Start of RECORD EXTRACTS

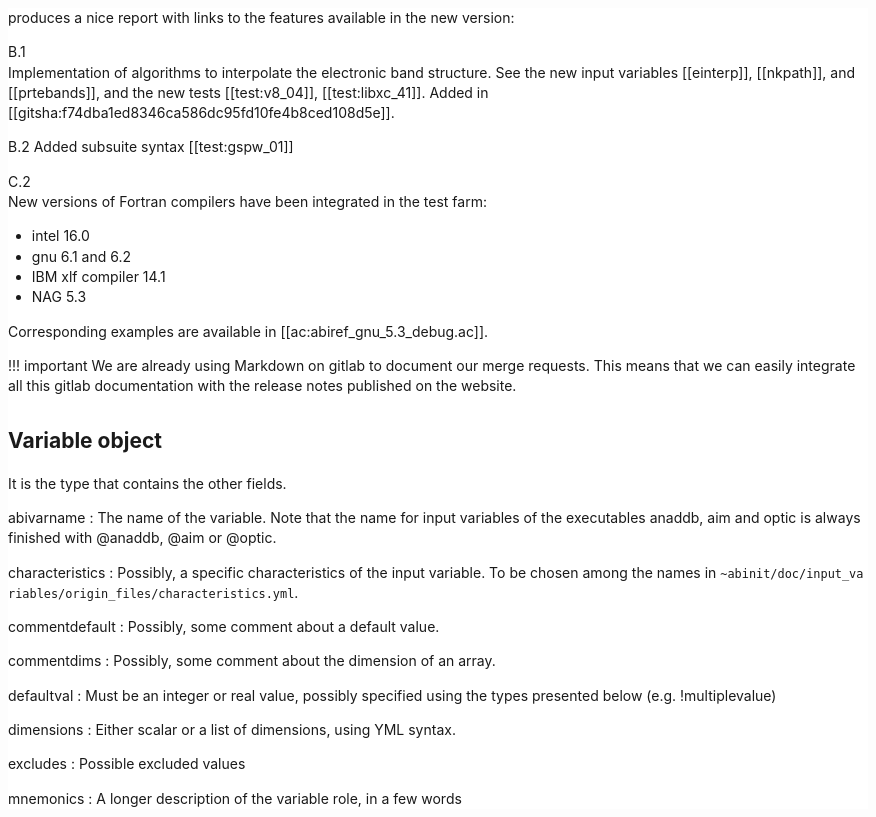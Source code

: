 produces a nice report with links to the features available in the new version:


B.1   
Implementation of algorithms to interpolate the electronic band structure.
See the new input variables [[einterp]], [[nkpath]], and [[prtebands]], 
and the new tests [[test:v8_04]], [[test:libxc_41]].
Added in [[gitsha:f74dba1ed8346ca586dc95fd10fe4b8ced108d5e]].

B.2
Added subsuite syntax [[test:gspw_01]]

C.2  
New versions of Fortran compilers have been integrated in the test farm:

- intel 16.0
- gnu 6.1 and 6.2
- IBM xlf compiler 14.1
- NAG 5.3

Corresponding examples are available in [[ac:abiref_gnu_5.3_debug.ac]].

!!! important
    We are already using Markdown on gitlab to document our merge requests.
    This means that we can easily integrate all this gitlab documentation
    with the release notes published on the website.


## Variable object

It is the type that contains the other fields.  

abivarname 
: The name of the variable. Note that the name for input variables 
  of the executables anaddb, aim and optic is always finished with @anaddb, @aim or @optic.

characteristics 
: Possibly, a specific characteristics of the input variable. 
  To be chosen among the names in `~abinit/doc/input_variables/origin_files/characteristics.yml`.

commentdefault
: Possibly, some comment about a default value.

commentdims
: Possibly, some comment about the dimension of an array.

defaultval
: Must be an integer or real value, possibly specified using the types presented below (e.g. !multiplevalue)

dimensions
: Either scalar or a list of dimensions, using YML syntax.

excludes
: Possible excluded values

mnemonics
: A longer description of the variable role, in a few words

End of RECORD EXTRACTS

» **EXERCISE BRIEF**:
Show every line of the listing containing the string "Added" by copying it.

» **ANSWER TO THE EXERCISE**:
Added in [[gitsha:f74dba1ed8346ca586dc95fd10fe4b8ced108d5e]].
Added subsuite syntax [[test:gspw_01]]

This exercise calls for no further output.